All of which would be made even worse because his faithful assistant and traveling companion wouldn't be at his side. He needed an assistant. Griffin couldn't keep his own schedule straight, and according to his mother, it wouldn't do for a royal to make his own arrangements. If his mother knew that his one and only assistant abandoned him, she'd resume her efforts into pressing him into a lifestyle he hated. His mother, Her Royal Highness Princess Sybilla-Louise, believed that a royal lifestyle should consist of an entourage, and she never had less than forty-six staff in her employment at all times.
But Griffin hated that sort of lifestyle. As long as he had things under control, he could live in his small, book-scattered townhouse off Central Park, with only Kip to assist him and a cleaning lady who came by to straighten things on weekends. It was how he preferred it. He hated hovering, and he hated having people around at all times. He hated fuss.

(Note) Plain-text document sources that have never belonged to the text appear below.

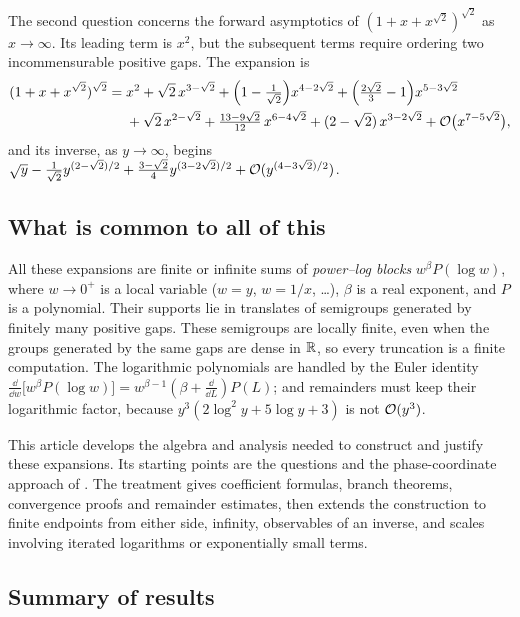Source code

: The second question \cite{q2} concerns the forward asymptotics of $(1+x+x^{\sqrt2})^{\sqrt2}$ as $x\to\infty$. Its leading term is $x^2$, but the subsequent terms require ordering two incommensurable positive gaps. The expansion is
\begin{equation}
\begin{aligned}
 (1+x+x^{\sqrt2})^{\sqrt2}={}&x^2+\sqrt2\,x^{3-\sqrt2}+\Bigl(1-\tfrac1{\sqrt2}\Bigr)x^{4-2\sqrt2}+\Bigl(\tfrac{2\sqrt2}{3}-1\Bigr)x^{5-3\sqrt2}\\
 &+\sqrt2\,x^{2-\sqrt2}+\tfrac{13-9\sqrt2}{12}\,x^{6-4\sqrt2}+(2-\sqrt2)\,x^{3-2\sqrt2}+\OO\bigl(x^{7-5\sqrt2}\bigr),
\end{aligned}
 \label{eq:answer3}
\end{equation}
and its inverse, as $y\to\infty$, begins $\sqrt y-\tfrac1{\sqrt2}y^{(2-\sqrt2)/2}+\tfrac{3-\sqrt2}{4}y^{(3-2\sqrt2)/2}+\OO(y^{(4-3\sqrt2)/2})$.

\subsection{What is common to all of this}

All these expansions are finite or infinite sums of \emph{power--log blocks} $w^\beta P(\log w)$, where $w\to0^+$ is a local variable ($w=y$, $w=1/x$, \dots), $\beta$ is a real exponent, and $P$ is a polynomial. Their supports lie in translates of semigroups generated by finitely many positive gaps. These semigroups are locally finite, even when the groups generated by the same gaps are dense in $\R$, so every truncation is a finite computation. The logarithmic polynomials are handled by the Euler identity $\frac{\dd}{\dd w}\bigl[w^\beta P(\log w)\bigr]=w^{\beta-1}(\beta+\tfrac{\dd}{\dd L})P(L)$; and remainders must keep their logarithmic factor, because $y^3(2\log^2y+5\log y+3)$ is not $\OO(y^3)$.

This article develops the algebra and analysis needed to construct and justify these expansions. Its starting points are the questions \cite{q1,q2} and the phase-coordinate approach of \cite{proveit}. The treatment gives coefficient formulas, branch theorems, convergence proofs and remainder estimates, then extends the construction to finite endpoints from either side, infinity, observables of an inverse, and scales involving iterated logarithms or exponentially small terms.

\subsection{Summary of results}

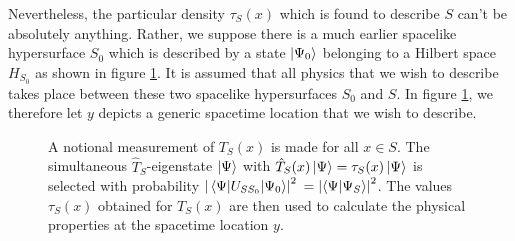 Nevertheless, the particular density $\tau_S(x)$ which is found to describe $S$ can't be absolutely anything. Rather, we suppose there is a much earlier spacelike hypersurface $S_0$ which is described by a state $\ket{\Psi_0}$ belonging to a Hilbert space $H_{S_0}$ as shown in figure \ref{S1}.  It is assumed that all physics that we wish to describe takes place between these two spacelike hypersurfaces $S_0$ and $S$. In figure \ref{S1}, we therefore let $y$ depicts a generic spacetime location that we wish to describe. 

 \begin{figure}[ht!]
\captionsetup{justification=justified}
\centering



\vspace*{2px}
\caption{A notional measurement of $T_S(x)$ is made for all $x\in S$. The simultaneous  $\hat{T}_S$-eigenstate $\ket{\Psi}$ with $\hat{T}_S(x)\ket{\Psi}=\tau_S(x)\ket{\Psi}$ is selected with probability $\abs{\mel{\Psi}{U_{SS_0}}{\Psi_0}}^2$ $=\abs{\ip{\Psi}{\Psi_S}}^2$. The values $\tau_S(x)$ obtained for $T_S(x)$ are then used to calculate the physical properties at the spacetime location $y$.  }
\label{S1}
\end{figure} 
\vspace*{-12px}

Griffin's mother thought fuss was a necessity for the royal family.
Hell.
He had to figure out something, and fast. His mother would suspect him the moment she clapped eyes on his tie. If it was even so much as askew, she'd hyperventilate and force servants on him. It wasn't proper, she'd say. Look at how he was running his own life into the ground, she'd say. Wouldn't it be easier if he had an equerry and a valet and a driver and a few maids, and the next thing Griffin knew, he'd be tripping over people determined to make themselves useful. Then he'd have no peace at all. His loft would be crawling with maids and butlers and . . . he shuddered at the thought.
Griffin's phone buzzed. He picked it up eagerly, hoping that Kip had texted him to state that he'd called the doctor because he knew Griffin was displeased, and had been cleared to fly. That he was returning to Griffin's townhouse and it had all been a complete misunderstanding.
Sir, I have called the agency to see if they can provide a replacement. Will keep you posted. And I've arranged for a selection of high-end clip-on ties to be delivered this afternoon.
Dear God. The only thing worse than his mother seeing his tie askew was if she saw him in a clip-on.